Baycrest’s VBM program was created at Baycrest in 2020, under the leadership of Dr. Morris Freedman to help individuals with dementia and responsive behaviours access highly specialized care in a more timely way. The program helps reduce the pressure on acute care hospital beds by offering virtual assessment and management for individuals with dementia in acute-care hospitals, long-term care homes, or in the community who are exhibiting severe responsive behaviours such as aggression, agitation and hallucinations.

“VBM is a highly innovative and responsive program that allows acute care hospitals, long-term care homes and family caregivers to provide better care for people living with dementia and improve their quality of life,” notes Scott Ovenden, President and CEO, Baycrest Hospital and Long Term Care Home. “Through the province of Ontario’s investment, we are proud to be able to expand this sector-leading program.”

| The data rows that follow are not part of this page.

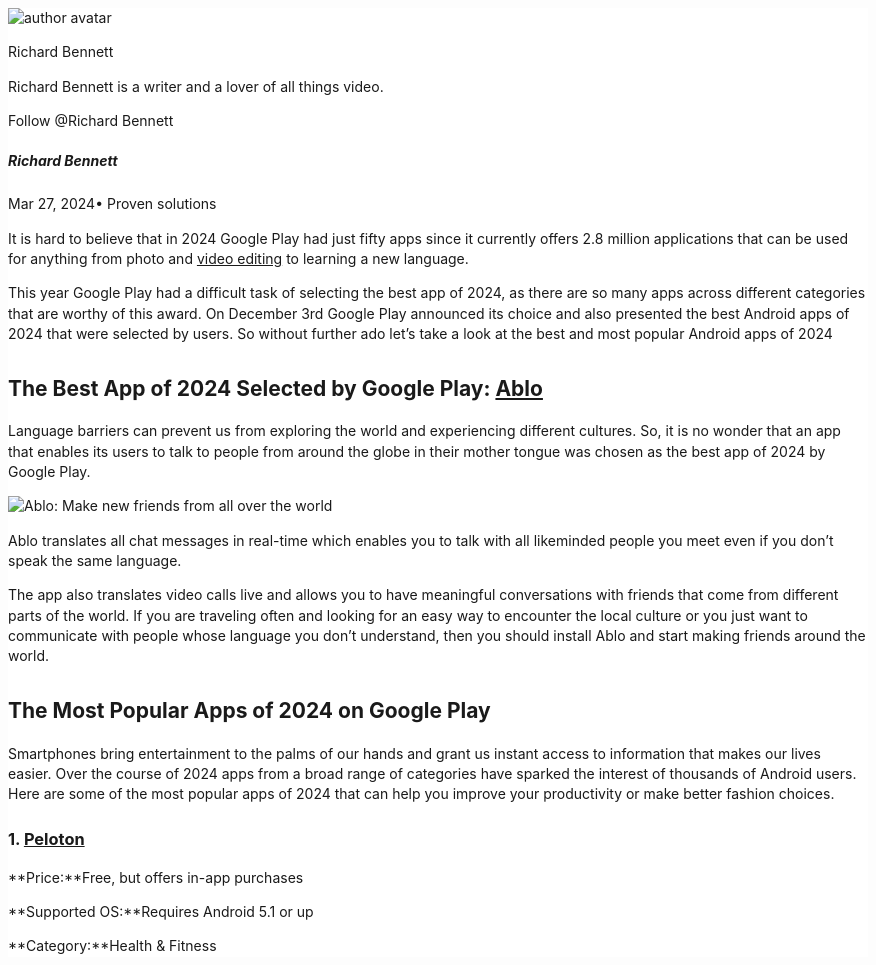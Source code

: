 ![author avatar](https://images.wondershare.com/filmora/article-images/richard-bennett.jpg)

Richard Bennett

Richard Bennett is a writer and a lover of all things video.

Follow @Richard Bennett

##### Richard Bennett

 Mar 27, 2024• Proven solutions

It is hard to believe that in 2024 Google Play had just fifty apps since it currently offers 2.8 million applications that can be used for anything from photo and [video editing](https://tools.techidaily.com/wondershare/filmora/download/) to learning a new language.

This year Google Play had a difficult task of selecting the best app of 2024, as there are so many apps across different categories that are worthy of this award. On December 3rd Google Play announced its choice and also presented the best Android apps of 2024 that were selected by users. So without further ado let’s take a look at the best and most popular Android apps of 2024

## The Best App of 2024 Selected by Google Play: [Ablo](https://play.google.com/store/apps/details?id=live.ablo&hl=en)

Language barriers can prevent us from exploring the world and experiencing different cultures. So, it is no wonder that an app that enables its users to talk to people from around the globe in their mother tongue was chosen as the best app of 2024 by Google Play.

![ 
Ablo: Make new friends from all over the world ](https://images.wondershare.com/filmora/article-images/ablo-chat-app-best-app-google-play.jpg)

Ablo translates all chat messages in real-time which enables you to talk with all likeminded people you meet even if you don’t speak the same language.

The app also translates video calls live and allows you to have meaningful conversations with friends that come from different parts of the world. If you are traveling often and looking for an easy way to encounter the local culture or you just want to communicate with people whose language you don’t understand, then you should install Ablo and start making friends around the world.

## The Most Popular Apps of 2024 on Google Play

Smartphones bring entertainment to the palms of our hands and grant us instant access to information that makes our lives easier. Over the course of 2024 apps from a broad range of categories have sparked the interest of thousands of Android users. Here are some of the most popular apps of 2024 that can help you improve your productivity or make better fashion choices.

### 1\. [Peloton](https://play.google.com/store/apps/details?id=com.onepeloton.callisto&hl=en)

**Price:**Free, but offers in-app purchases

**Supported OS:**Requires Android 5.1 or up

**Category:**Health & Fitness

VBM sees patients through virtual visits over the secure Ontario Telemedicine Network, and is a collaboration between the Sam and Ida Ross Memory Clinic at Baycrest and the Toronto Central Behavioural Support for Seniors Program (TC-BSSP). The VBM team of specialists includes behavioural neurologists, neuropsychologists, nurses, pharmacists, mental health professionals, and the Behaviour Support Outreach team. Together, this team provides a rapid response and works in collaboration with the patient’s existing care team in their current location. In addition, it extends its network to family members in the community to help them develop and implement care plans, access behavioural and social supports and provide follow-up.

In 2022, a study published in the Journal of Alzheimer’s Disease found that the VBM program can reduce the need for hospital admissions by up to 60 per cent. This suggests that the VBM program is highly effective for managing the majority of patients living with severe neuropsychiatric symptoms of dementia without the need to physically transfer them to a specialized program, thus avoiding unnecessary and upsetting changes in their environment.

The announcement is part of $30M in new funding that will be available this year to support MLTC-led initiatives, growing to $62 million in the out-years. This investment will improve the VBM program's success and ensure that many patients receive the custom care they greatly need.